Your reproduction of the entries should be exact and should contain no pictures.

*** Supplied records Section Begins ***

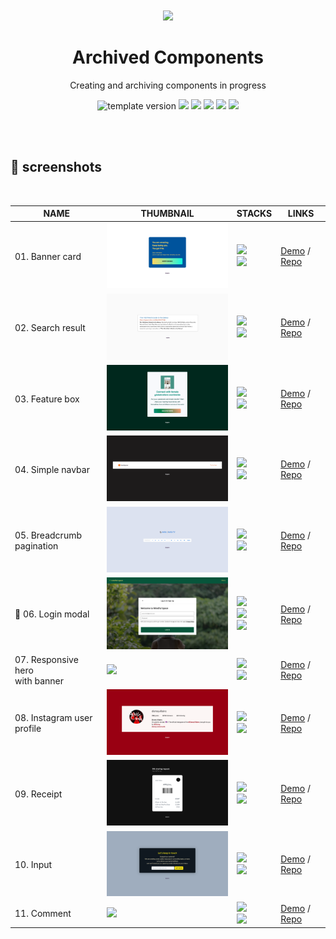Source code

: <br />
<br />

<!-- Header -->

<div align="middle" >
  <img width="120px;" src="https://emojipedia-us.s3.dualstack.us-west-1.amazonaws.com/thumbs/320/apple/271/card-file-box_1f5c3-fe0f.png"/>
</div>

<h1 align="middle">Archived Components</h2>
<p align="middle">Creating and archiving components in progress</p>

<p align="middle">
    <img src="https://img.shields.io/badge/version-1.0.0-F1F0E7?style=flat-square" alt="template version"/>
  <img src="https://img.shields.io/badge/language-HTML-F1652A.svg?style=flat-square"/>
  <img src="https://img.shields.io/badge/language-CSS-2965F1.svg?style=flat-square"/>
  <img src="https://img.shields.io/badge/language-SASS-BF4080"/>
    <img src="https://img.shields.io/badge/language-Javascript-F8E017"/>
  <img src="https://img.shields.io/badge/license-MIT-8B8C8D.svg?style=flat-square"/>

</p>

<!-- <p align="middle"><a href="#">👉 Project link</a></p> -->

<br />
<br />

<!-- Content -->

## 📸 screenshots

<br />

| NAME                                 | THUMBNAIL                                                                                                                                              | STACKS                                                                                                                                                                                                                                                                                                                          | LINKS                                                                                                                                                                                                             |
| ------------------------------------ | ------------------------------------------------------------------------------------------------------------------------------------------------------ | ------------------------------------------------------------------------------------------------------------------------------------------------------------------------------------------------------------------------------------------------------------------------------------------------------------------------------- | ----------------------------------------------------------------------------------------------------------------------------------------------------------------------------------------------------------------- |
| 01. Banner card                      | <img src="./01-banner-card/01-banner-card.png" style='width: 290px; height: auto;'/>                                                                   | <img src="https://img.shields.io/badge/HTML-E34F26?style=flat-square&logo=HTML5&logoColor=white"/> <br /> <img src="https://img.shields.io/badge/CSS-1572B6?style=flat-square&logo=CSS3&logoColor=white"/>                                                                                                                      | <a href="https://chohannah.github.io/archived-components/01-banner-card/">Demo</a> / <a href='https://github.com/chohannah/archived-components/tree/main/01-banner-card'>Repo</a>                                 |
| 02. Search result                    | <img src="./02-search-result/02-search-result.png" style='width: 290px; height: auto;'/>                                                               | <img src="https://img.shields.io/badge/HTML-E34F26?style=flat-square&logo=HTML5&logoColor=white"/><br /> <img src="https://img.shields.io/badge/CSS-1572B6?style=flat-square&logo=CSS3&logoColor=white"/>                                                                                                                       | <a href="https://chohannah.github.io/archived-components/02-search-result/">Demo</a> / <a href='https://github.com/chohannah/archived-components/tree/main/02-search-result/02-search-result'>Repo</a>            |
| 03. Feature box                      | <img src="./03-feature-box/03-feature-box.png" style='width: 290px; height: auto;'/>                                                                   | <img src="https://img.shields.io/badge/HTML-E34F26?style=flat-square&logo=HTML5&logoColor=white"/> <br /><img src="https://img.shields.io/badge/CSS-1572B6?style=flat-square&logo=CSS3&logoColor=white"/>                                                                                                                       | <a href="https://chohannah.github.io/archived-components/03-feature-box/">Demo</a> / <a href='https://github.com/chohannah/archived-components/tree/main/03-feature-box'>Repo</a>                                 |
| 04. Simple navbar                    | <img src="./04-simple-navbar/04-simple-navbar.png" style='width: 290px; height: auto;'/>                                                               | <img src="https://img.shields.io/badge/HTML-E34F26?style=flat-square&logo=HTML5&logoColor=white"/> <br /><img src="https://img.shields.io/badge/CSS-1572B6?style=flat-square&logo=CSS3&logoColor=white"/>                                                                                                                       | <a href="https://chohannah.github.io/archived-components/04-simple-navbar/">Demo</a> / <a href='https://github.com/chohannah/archived-components/tree/main/04-simple-navbar'>Repo</a>                             |
| 05. Breadcrumb pagination            | <img src="./05-breadcrumb-pagination/05-breadcrumb-pagination.png" style='width: 290px; height: auto;'/>                                               | <img src="https://img.shields.io/badge/HTML-E34F26?style=flat-square&logo=HTML5&logoColor=white"/> <br /><img src="https://img.shields.io/badge/CSS-1572B6?style=flat-square&logo=CSS3&logoColor=white"/>                                                                                                                       | <a href="https://chohannah.github.io/archived-components/05-breadcrumb-pagination/">Demo</a> / <a href='https://github.com/chohannah/archived-components/tree/main/05-breadcrumb-pagination'>Repo</a>             |
| 🚧 06. Login modal                   | <img src="./06-login-modal/06-login-modal.png" style='width: 290px; height: auto;'/>                                                                   | <img src="https://img.shields.io/badge/HTML-E34F26?style=flat-square&logo=HTML5&logoColor=white"/> <br /> <img src="https://img.shields.io/badge/CSS-1572B6?style=flat-square&logo=CSS3&logoColor=white"/> <br /> <img src="https://img.shields.io/badge/JavaScript-F7DF1E?style=flat-square&logo=Javascript&logoColor=white"/> | <a href="https://chohannah.github.io/archived-components/06-login-modal/">Demo</a> / <a href='https://github.com/chohannah/archived-components/tree/main/06-login-modal'>Repo</a>                                 |
| 07. Responsive hero <br/>with banner | <img src="./07-responsive-hero-with-banner/07-responsive-hero-with-banner.png" style='width: 290px; height: auto;'/>                                   | <img src="https://img.shields.io/badge/HTML-E34F26?style=flat-square&logo=HTML5&logoColor=white"/> <br /> <img src="https://img.shields.io/badge/CSS-1572B6?style=flat-square&logo=CSS3&logoColor=white"/>                                                                                                                      | <a href="https://chohannah.github.io/archived-components/07-responsive-hero-with-banner/">Demo</a> / <a href='https://github.com/chohannah/archived-components/tree/main/07-responsive-hero-with-banner'>Repo</a> |
| 08. Instagram user profile           | <img src="./08-instagram-user-profile/08-instagram-user-profile.png" style='width: 290px; height: auto;'/>                                             | <img src="https://img.shields.io/badge/HTML-E34F26?style=flat-square&logo=HTML5&logoColor=white"/> <br /> <img src="https://img.shields.io/badge/CSS-1572B6?style=flat-square&logo=CSS3&logoColor=white"/>                                                                                                                      | <a href="https://chohannah.github.io/archived-components/08-instagram-user-profile/">Demo</a> / <a href='https://github.com/chohannah/archived-components/tree/main/08-instagram-user-profile'>Repo</a>           |
| 09. Receipt                          | <img src="./09-receipt/09-receipt.png" style='width: 290px; height: auto;'/>                                                                           | <img src="https://img.shields.io/badge/HTML-E34F26?style=flat-square&logo=HTML5&logoColor=white"/> <br /> <img src="https://img.shields.io/badge/CSS-1572B6?style=flat-square&logo=CSS3&logoColor=white"/>                                                                                                                      | <a href="https://chohannah.github.io/archived-components/09-receipt/">Demo</a> / <a href='https://github.com/chohannah/archived-components/tree/main/09-receipt'>Repo</a>                                         |
| 10. Input                            | <img src="./10-input/10-input.png" style='width: 290px; height: auto;'/>                                                                               | <img src="https://img.shields.io/badge/HTML-E34F26?style=flat-square&logo=HTML5&logoColor=white"/> <br /> <img src="https://img.shields.io/badge/CSS-1572B6?style=flat-square&logo=CSS3&logoColor=white"/>                                                                                                                      | <a href="https://chohannah.github.io/archived-components/10-input/">Demo</a> / <a href='https://github.com/chohannah/archived-components/tree/main/10-input'>Repo</a>                                             |
| 11. Comment                          | <img src="https://user-images.githubusercontent.com/46529118/157687629-e8a1793c-a4aa-4289-96e3-97f99547e09c.png" style='width: 290px; height: auto;'/> | <img src="https://img.shields.io/badge/HTML-E34F26?style=flat-square&logo=HTML5&logoColor=white"/> <br /> <img src="https://img.shields.io/badge/CSS-1572B6?style=flat-square&logo=CSS3&logoColor=white"/>                                                                                                                      | <a href="https://chohannah.github.io/archived-components/11-comment/">Demo</a> / <a href='https://github.com/chohannah/archived-components/tree/main/11-comment'>Repo</a>                                         |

*** Supplied records Section Ends ***

Solution to the problem |
Source code

: <br />
<br />

<!-- Header -->

<div align="middle" >
  <img width="120px;" src="https://emojipedia-us.s3.dualstack.us-west-1.amazonaws.com/thumbs/320/apple/271/card-file-box_1f5c3-fe0f.png"/>
</div>

<h1 align="middle">Archived Components</h2>
<p align="middle">Creating and archiving components in progress</p>

<p align="middle">
    <img src="https://img.shields.io/badge/version-1.0.0-F1F0E7?style=flat-square" alt="template version"/>
  <img src="https://img.shields.io/badge/language-HTML-F1652A.svg?style=flat-square"/>
  <img src="https://img.shields.io/badge/language-CSS-2965F1.svg?style=flat-square"/>
  <img src="https://img.shields.io/badge/language-SASS-BF4080"/>
    <img src="https://img.shields.io/badge/language-Javascript-F8E017"/>
  <img src="https://img.shields.io/badge/license-MIT-8B8C8D.svg?style=flat-square"/>

</p>

<!-- <p align="middle"><a href="#">👉 Project link</a></p> -->

<br />
<br />

<!-- Content -->

## 📸 screenshots

<br />

| NAME                                 | THUMBNAIL                                                                                                                                              | STACKS                                                                                                                                                                                                                                                                                                                          | LINKS                                                                                                                                                                                                             |
| ------------------------------------ | ------------------------------------------------------------------------------------------------------------------------------------------------------ | ------------------------------------------------------------------------------------------------------------------------------------------------------------------------------------------------------------------------------------------------------------------------------------------------------------------------------- | ----------------------------------------------------------------------------------------------------------------------------------------------------------------------------------------------------------------- |
| 01. Banner card                      | <img src="./01-banner-card/01-banner-card.png" style='width: 290px; height: auto;'/>                                                                   | <img src="https://img.shields.io/badge/HTML-E34F26?style=flat-square&logo=HTML5&logoColor=white"/> <br /> <img src="https://img.shields.io/badge/CSS-1572B6?style=flat-square&logo=CSS3&logoColor=white"/>                                                                                                                      | <a href="https://chohannah.github.io/archived-components/01-banner-card/">Demo</a> / <a href='https://github.com/chohannah/archived-components/tree/main/01-banner-card'>Repo</a>                                 |
| 02. Search result                    | <img src="./02-search-result/02-search-result.png" style='width: 290px; height: auto;'/>                                                               | <img src="https://img.shields.io/badge/HTML-E34F26?style=flat-square&logo=HTML5&logoColor=white"/><br /> <img src="https://img.shields.io/badge/CSS-1572B6?style=flat-square&logo=CSS3&logoColor=white"/>                                                                                                                       | <a href="https://chohannah.github.io/archived-components/02-search-result/">Demo</a> / <a href='https://github.com/chohannah/archived-components/tree/main/02-search-result/02-search-result'>Repo</a>            |
| 03. Feature box                      | <img src="./03-feature-box/03-feature-box.png" style='width: 290px; height: auto;'/>                                                                   | <img src="https://img.shields.io/badge/HTML-E34F26?style=flat-square&logo=HTML5&logoColor=white"/> <br /><img src="https://img.shields.io/badge/CSS-1572B6?style=flat-square&logo=CSS3&logoColor=white"/>                                                                                                                       | <a href="https://chohannah.github.io/archived-components/03-feature-box/">Demo</a> / <a href='https://github.com/chohannah/archived-components/tree/main/03-feature-box'>Repo</a>                                 |
| 04. Simple navbar                    | <img src="./04-simple-navbar/04-simple-navbar.png" style='width: 290px; height: auto;'/>                                                               | <img src="https://img.shields.io/badge/HTML-E34F26?style=flat-square&logo=HTML5&logoColor=white"/> <br /><img src="https://img.shields.io/badge/CSS-1572B6?style=flat-square&logo=CSS3&logoColor=white"/>                                                                                                                       | <a href="https://chohannah.github.io/archived-components/04-simple-navbar/">Demo</a> / <a href='https://github.com/chohannah/archived-components/tree/main/04-simple-navbar'>Repo</a>                             |
| 05. Breadcrumb pagination            | <img src="./05-breadcrumb-pagination/05-breadcrumb-pagination.png" style='width: 290px; height: auto;'/>                                               | <img src="https://img.shields.io/badge/HTML-E34F26?style=flat-square&logo=HTML5&logoColor=white"/> <br /><img src="https://img.shields.io/badge/CSS-1572B6?style=flat-square&logo=CSS3&logoColor=white"/>                                                                                                                       | <a href="https://chohannah.github.io/archived-components/05-breadcrumb-pagination/">Demo</a> / <a href='https://github.com/chohannah/archived-components/tree/main/05-breadcrumb-pagination'>Repo</a>             |
| 🚧 06. Login modal                   | <img src="./06-login-modal/06-login-modal.png" style='width: 290px; height: auto;'/>                                                                   | <img src="https://img.shields.io/badge/HTML-E34F26?style=flat-square&logo=HTML5&logoColor=white"/> <br /> <img src="https://img.shields.io/badge/CSS-1572B6?style=flat-square&logo=CSS3&logoColor=white"/> <br /> <img src="https://img.shields.io/badge/JavaScript-F7DF1E?style=flat-square&logo=Javascript&logoColor=white"/> | <a href="https://chohannah.github.io/archived-components/06-login-modal/">Demo</a> / <a href='https://github.com/chohannah/archived-components/tree/main/06-login-modal'>Repo</a>                                 |
| 07. Responsive hero <br/>with banner | <img src="./07-responsive-hero-with-banner/07-responsive-hero-with-banner.png" style='width: 290px; height: auto;'/>                                   | <img src="https://img.shields.io/badge/HTML-E34F26?style=flat-square&logo=HTML5&logoColor=white"/> <br /> <img src="https://img.shields.io/badge/CSS-1572B6?style=flat-square&logo=CSS3&logoColor=white"/>                                                                                                                      | <a href="https://chohannah.github.io/archived-components/07-responsive-hero-with-banner/">Demo</a> / <a href='https://github.com/chohannah/archived-components/tree/main/07-responsive-hero-with-banner'>Repo</a> |
| 08. Instagram user profile           | <img src="./08-instagram-user-profile/08-instagram-user-profile.png" style='width: 290px; height: auto;'/>                                             | <img src="https://img.shields.io/badge/HTML-E34F26?style=flat-square&logo=HTML5&logoColor=white"/> <br /> <img src="https://img.shields.io/badge/CSS-1572B6?style=flat-square&logo=CSS3&logoColor=white"/>                                                                                                                      | <a href="https://chohannah.github.io/archived-components/08-instagram-user-profile/">Demo</a> / <a href='https://github.com/chohannah/archived-components/tree/main/08-instagram-user-profile'>Repo</a>           |
| 09. Receipt                          | <img src="./09-receipt/09-receipt.png" style='width: 290px; height: auto;'/>                                                                           | <img src="https://img.shields.io/badge/HTML-E34F26?style=flat-square&logo=HTML5&logoColor=white"/> <br /> <img src="https://img.shields.io/badge/CSS-1572B6?style=flat-square&logo=CSS3&logoColor=white"/>                                                                                                                      | <a href="https://chohannah.github.io/archived-components/09-receipt/">Demo</a> / <a href='https://github.com/chohannah/archived-components/tree/main/09-receipt'>Repo</a>                                         |
| 10. Input                            | <img src="./10-input/10-input.png" style='width: 290px; height: auto;'/>                                                                               | <img src="https://img.shields.io/badge/HTML-E34F26?style=flat-square&logo=HTML5&logoColor=white"/> <br /> <img src="https://img.shields.io/badge/CSS-1572B6?style=flat-square&logo=CSS3&logoColor=white"/>                                                                                                                      | <a href="https://chohannah.github.io/archived-components/10-input/">Demo</a> / <a href='https://github.com/chohannah/archived-components/tree/main/10-input'>Repo</a>                                             |
| 11. Comment                          | <img src="https://user-images.githubusercontent.com/46529118/157687629-e8a1793c-a4aa-4289-96e3-97f99547e09c.png" style='width: 290px; height: auto;'/> | <img src="https://img.shields.io/badge/HTML-E34F26?style=flat-square&logo=HTML5&logoColor=white"/> <br /> <img src="https://img.shields.io/badge/CSS-1572B6?style=flat-square&logo=CSS3&logoColor=white"/>                                                                                                                      | <a href="https://chohannah.github.io/archived-components/11-comment/">Demo</a> / <a href='https://github.com/chohannah/archived-components/tree/main/11-comment'>Repo</a>                                         |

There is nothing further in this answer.